**Assignment**. The reply to the records below should contain exactly the lines from the line with "- chore: add" through the line with "- release 0.1.0", and nothing besides.

--- Data ---

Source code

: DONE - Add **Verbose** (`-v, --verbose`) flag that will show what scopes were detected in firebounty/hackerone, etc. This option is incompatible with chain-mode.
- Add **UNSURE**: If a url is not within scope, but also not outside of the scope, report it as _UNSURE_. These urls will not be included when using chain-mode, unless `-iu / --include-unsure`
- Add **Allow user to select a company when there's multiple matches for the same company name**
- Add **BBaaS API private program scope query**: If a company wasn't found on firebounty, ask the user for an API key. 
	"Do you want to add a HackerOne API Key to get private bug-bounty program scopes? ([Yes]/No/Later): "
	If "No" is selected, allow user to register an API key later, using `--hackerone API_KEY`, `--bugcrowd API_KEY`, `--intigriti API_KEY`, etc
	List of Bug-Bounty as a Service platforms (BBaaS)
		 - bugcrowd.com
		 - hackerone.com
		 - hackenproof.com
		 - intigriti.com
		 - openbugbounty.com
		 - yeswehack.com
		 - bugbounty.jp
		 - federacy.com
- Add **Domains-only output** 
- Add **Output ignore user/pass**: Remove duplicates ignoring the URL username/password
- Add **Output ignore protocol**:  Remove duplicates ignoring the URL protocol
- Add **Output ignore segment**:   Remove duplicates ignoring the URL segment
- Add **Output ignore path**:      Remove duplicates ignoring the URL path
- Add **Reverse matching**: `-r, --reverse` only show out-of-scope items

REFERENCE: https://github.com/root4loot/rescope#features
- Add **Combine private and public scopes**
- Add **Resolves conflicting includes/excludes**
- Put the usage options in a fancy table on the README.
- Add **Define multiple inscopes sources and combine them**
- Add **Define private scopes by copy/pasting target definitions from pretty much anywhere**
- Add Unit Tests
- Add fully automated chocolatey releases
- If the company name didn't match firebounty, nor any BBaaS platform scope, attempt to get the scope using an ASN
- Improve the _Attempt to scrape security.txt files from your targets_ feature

---
--- Data ---

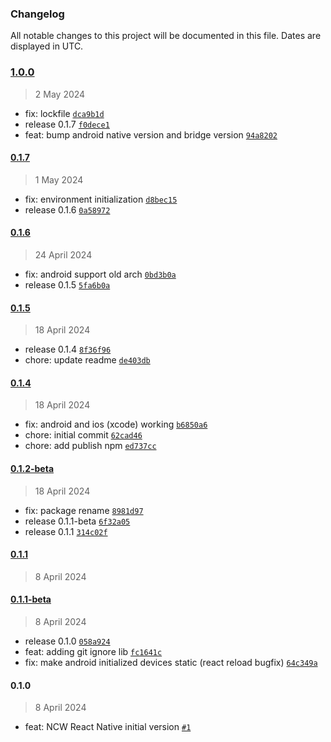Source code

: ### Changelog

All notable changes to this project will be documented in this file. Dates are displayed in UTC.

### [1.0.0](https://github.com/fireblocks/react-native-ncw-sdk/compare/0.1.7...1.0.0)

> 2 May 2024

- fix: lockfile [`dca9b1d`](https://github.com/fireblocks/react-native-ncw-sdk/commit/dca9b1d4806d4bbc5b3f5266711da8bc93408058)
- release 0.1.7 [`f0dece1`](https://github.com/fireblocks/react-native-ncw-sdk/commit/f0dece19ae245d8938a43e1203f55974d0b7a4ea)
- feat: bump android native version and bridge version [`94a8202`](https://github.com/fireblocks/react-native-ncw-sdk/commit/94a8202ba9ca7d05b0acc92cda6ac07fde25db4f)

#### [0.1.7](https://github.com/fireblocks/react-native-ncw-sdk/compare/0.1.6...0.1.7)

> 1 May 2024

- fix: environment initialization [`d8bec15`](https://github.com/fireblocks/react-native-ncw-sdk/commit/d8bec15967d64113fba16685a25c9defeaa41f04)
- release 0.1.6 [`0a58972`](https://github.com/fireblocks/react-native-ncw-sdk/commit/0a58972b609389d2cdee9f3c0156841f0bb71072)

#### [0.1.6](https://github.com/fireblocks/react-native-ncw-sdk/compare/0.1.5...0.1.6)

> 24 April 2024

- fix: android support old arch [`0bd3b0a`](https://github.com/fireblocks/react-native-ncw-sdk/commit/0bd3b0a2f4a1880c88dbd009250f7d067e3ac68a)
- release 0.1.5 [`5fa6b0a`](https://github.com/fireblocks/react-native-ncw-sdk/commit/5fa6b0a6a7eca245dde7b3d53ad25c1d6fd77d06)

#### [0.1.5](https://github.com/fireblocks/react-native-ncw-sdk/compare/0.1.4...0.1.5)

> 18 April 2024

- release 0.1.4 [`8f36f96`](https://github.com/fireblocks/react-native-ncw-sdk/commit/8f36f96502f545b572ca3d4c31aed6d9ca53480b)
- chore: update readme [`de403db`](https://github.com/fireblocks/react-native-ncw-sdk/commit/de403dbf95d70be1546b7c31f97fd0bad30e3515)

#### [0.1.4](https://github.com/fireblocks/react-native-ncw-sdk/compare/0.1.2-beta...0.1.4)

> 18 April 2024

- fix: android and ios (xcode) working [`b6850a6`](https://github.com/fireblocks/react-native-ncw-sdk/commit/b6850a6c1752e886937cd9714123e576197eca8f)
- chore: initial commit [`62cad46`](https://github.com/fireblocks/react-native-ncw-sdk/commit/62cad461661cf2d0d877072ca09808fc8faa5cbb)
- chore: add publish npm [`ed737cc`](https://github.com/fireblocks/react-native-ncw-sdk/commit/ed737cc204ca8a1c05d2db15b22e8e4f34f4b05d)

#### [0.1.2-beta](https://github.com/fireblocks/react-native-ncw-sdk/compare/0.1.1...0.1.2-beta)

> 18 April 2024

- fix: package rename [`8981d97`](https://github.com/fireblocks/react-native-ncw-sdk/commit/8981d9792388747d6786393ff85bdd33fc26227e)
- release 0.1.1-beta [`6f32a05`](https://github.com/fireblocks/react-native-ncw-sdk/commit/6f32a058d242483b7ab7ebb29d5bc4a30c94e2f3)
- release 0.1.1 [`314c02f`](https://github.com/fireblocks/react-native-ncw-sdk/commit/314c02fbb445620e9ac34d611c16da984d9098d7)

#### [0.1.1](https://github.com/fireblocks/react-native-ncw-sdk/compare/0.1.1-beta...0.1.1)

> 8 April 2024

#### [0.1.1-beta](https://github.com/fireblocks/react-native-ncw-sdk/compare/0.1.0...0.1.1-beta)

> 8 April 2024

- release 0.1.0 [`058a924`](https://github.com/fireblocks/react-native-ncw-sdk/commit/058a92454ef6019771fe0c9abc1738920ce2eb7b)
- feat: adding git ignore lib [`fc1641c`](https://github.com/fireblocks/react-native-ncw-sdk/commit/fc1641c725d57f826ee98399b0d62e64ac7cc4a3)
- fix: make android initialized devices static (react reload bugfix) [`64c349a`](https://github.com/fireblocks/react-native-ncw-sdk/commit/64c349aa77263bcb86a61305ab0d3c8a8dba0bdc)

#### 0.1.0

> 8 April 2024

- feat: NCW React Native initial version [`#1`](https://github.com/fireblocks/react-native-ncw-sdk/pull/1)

---

**Result for this task**.
- chore: add publish npm [`ed737cc`](https://github.com/fireblocks/react-native-ncw-sdk/commit/ed737cc204ca8a1c05d2db15b22e8e4f34f4b05d)

#### [0.1.2-beta](https://github.com/fireblocks/react-native-ncw-sdk/compare/0.1.1...0.1.2-beta)

> 18 April 2024

- fix: package rename [`8981d97`](https://github.com/fireblocks/react-native-ncw-sdk/commit/8981d9792388747d6786393ff85bdd33fc26227e)
- release 0.1.1-beta [`6f32a05`](https://github.com/fireblocks/react-native-ncw-sdk/commit/6f32a058d242483b7ab7ebb29d5bc4a30c94e2f3)
- release 0.1.1 [`314c02f`](https://github.com/fireblocks/react-native-ncw-sdk/commit/314c02fbb445620e9ac34d611c16da984d9098d7)

#### [0.1.1](https://github.com/fireblocks/react-native-ncw-sdk/compare/0.1.1-beta...0.1.1)

> 8 April 2024

#### [0.1.1-beta](https://github.com/fireblocks/react-native-ncw-sdk/compare/0.1.0...0.1.1-beta)

> 8 April 2024

- release 0.1.0 [`058a924`](https://github.com/fireblocks/react-native-ncw-sdk/commit/058a92454ef6019771fe0c9abc1738920ce2eb7b)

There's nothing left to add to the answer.